◆ AIM OF THE EXERCISE ◆
For every line in the records below that contains the word "Oracle", add one to a count, and report only that count.
------------
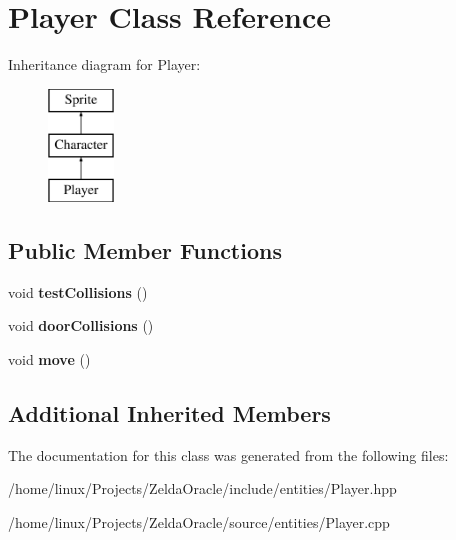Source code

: \hypertarget{classPlayer}{\section{Player Class Reference}
\label{classPlayer}
}
Inheritance diagram for Player\+:\begin{figure}[H]
\begin{center}
\leavevmode
\includegraphics[height=3.000000cm]{classPlayer}
\end{center}
\end{figure}
\subsection*{Public Member Functions}
\begin{DoxyCompactItemize}
\item 
\hypertarget{classPlayer_a23d57e9f0d726e7510c911cc22c08eda}{void {\bfseries test\+Collisions} ()}\label{classPlayer_a23d57e9f0d726e7510c911cc22c08eda}

\item 
\hypertarget{classPlayer_a950759ed42b270061fb1e546ba4fa891}{void {\bfseries door\+Collisions} ()}\label{classPlayer_a950759ed42b270061fb1e546ba4fa891}

\item 
\hypertarget{classPlayer_ae02ee46d8c20dd0697b975f935b09839}{void {\bfseries move} ()}\label{classPlayer_ae02ee46d8c20dd0697b975f935b09839}

\end{DoxyCompactItemize}
\subsection*{Additional Inherited Members}


The documentation for this class was generated from the following files\+:\begin{DoxyCompactItemize}
\item 
/home/linux/\+Projects/\+Zelda\+Oracle/include/entities/Player.\+hpp\item 
/home/linux/\+Projects/\+Zelda\+Oracle/source/entities/Player.\+cpp\end{DoxyCompactItemize}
------------
◆ OUTPUT ◆
2